## TASK DIRECTIONS
Return all the lines below in which the string "click" appears.

───── EXTRACTED DATA

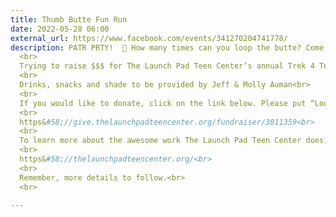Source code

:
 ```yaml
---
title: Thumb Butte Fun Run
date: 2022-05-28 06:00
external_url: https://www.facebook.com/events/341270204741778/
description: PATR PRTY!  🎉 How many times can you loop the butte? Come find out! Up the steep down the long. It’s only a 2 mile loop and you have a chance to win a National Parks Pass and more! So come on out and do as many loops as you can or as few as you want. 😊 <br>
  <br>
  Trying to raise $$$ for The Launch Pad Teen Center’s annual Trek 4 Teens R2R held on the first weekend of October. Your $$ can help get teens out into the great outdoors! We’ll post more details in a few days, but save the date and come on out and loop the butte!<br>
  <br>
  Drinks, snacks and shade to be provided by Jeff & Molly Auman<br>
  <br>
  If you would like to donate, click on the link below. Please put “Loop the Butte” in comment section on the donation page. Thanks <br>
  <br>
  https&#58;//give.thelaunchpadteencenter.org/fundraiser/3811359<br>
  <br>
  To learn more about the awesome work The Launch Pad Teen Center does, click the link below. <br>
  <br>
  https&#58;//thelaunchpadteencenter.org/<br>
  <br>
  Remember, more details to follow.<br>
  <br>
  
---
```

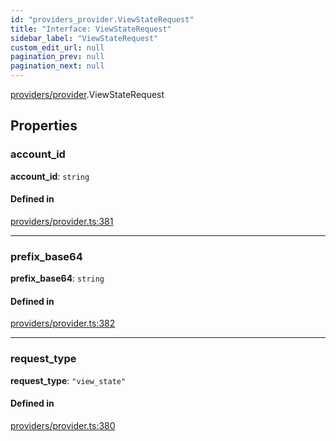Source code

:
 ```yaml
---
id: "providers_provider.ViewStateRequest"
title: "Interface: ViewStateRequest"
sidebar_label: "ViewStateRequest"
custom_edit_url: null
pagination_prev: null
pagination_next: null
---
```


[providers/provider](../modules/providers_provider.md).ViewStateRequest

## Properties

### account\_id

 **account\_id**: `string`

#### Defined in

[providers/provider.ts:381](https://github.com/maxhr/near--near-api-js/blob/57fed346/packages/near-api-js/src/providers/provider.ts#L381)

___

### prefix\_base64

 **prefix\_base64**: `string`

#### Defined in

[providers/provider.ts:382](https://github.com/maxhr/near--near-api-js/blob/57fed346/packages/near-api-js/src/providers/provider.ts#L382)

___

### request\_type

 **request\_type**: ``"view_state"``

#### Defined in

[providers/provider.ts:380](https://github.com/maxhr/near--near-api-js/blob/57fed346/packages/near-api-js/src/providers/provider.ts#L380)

──────────
───── EXTRACTED DATA

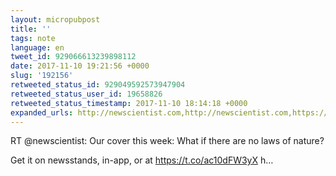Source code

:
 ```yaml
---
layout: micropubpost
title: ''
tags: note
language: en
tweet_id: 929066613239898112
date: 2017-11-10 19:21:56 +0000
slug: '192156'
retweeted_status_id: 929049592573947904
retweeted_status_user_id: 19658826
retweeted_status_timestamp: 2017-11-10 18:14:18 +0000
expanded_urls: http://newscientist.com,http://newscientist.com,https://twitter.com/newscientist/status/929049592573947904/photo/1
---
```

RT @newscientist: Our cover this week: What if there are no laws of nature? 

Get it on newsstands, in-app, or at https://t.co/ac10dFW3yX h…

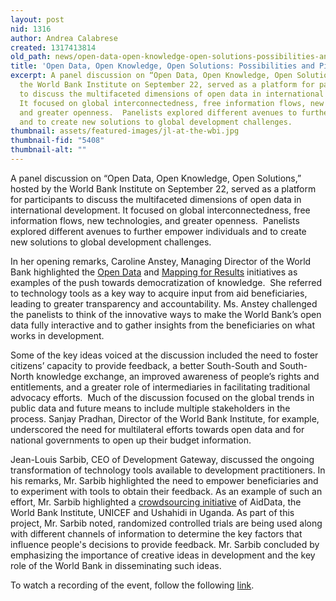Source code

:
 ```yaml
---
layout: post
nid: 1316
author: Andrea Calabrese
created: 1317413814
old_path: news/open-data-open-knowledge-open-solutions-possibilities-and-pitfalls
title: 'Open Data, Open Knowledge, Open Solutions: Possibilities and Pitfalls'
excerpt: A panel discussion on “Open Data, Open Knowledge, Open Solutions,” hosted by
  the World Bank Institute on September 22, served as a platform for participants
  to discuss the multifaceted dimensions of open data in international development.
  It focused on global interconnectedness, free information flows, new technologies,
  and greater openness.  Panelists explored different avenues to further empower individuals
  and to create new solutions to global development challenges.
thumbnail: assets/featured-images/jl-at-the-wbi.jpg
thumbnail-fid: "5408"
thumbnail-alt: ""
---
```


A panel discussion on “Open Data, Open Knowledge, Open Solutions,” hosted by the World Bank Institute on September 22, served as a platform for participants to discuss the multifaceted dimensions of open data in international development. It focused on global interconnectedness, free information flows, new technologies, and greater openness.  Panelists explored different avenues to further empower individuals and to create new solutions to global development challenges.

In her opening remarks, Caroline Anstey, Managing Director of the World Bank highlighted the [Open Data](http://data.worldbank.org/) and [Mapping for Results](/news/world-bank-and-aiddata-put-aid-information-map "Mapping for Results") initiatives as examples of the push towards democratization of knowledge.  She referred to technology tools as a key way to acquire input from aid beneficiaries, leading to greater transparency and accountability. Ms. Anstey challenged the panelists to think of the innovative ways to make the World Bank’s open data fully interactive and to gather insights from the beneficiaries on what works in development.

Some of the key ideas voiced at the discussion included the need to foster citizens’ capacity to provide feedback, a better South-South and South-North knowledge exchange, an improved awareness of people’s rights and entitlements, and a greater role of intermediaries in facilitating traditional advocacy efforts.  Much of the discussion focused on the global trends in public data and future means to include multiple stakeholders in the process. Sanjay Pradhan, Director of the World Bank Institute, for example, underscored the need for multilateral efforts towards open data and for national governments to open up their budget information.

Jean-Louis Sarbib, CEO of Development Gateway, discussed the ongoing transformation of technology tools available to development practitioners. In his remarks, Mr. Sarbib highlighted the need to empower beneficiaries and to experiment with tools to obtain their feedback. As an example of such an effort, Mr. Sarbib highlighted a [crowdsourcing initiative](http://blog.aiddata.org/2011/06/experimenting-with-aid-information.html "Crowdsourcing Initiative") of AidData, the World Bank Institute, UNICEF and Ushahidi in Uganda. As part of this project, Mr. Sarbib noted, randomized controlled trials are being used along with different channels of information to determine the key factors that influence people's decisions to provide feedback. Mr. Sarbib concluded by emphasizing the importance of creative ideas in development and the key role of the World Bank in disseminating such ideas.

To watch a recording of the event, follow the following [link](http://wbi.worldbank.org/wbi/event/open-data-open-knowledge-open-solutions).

──────────

## SOLUTION FOR THIS EXERCISE
  If you would like to donate, click on the link below. Please put “Loop the Butte” in comment section on the donation page. Thanks <br>
  To learn more about the awesome work The Launch Pad Teen Center does, click the link below. <br>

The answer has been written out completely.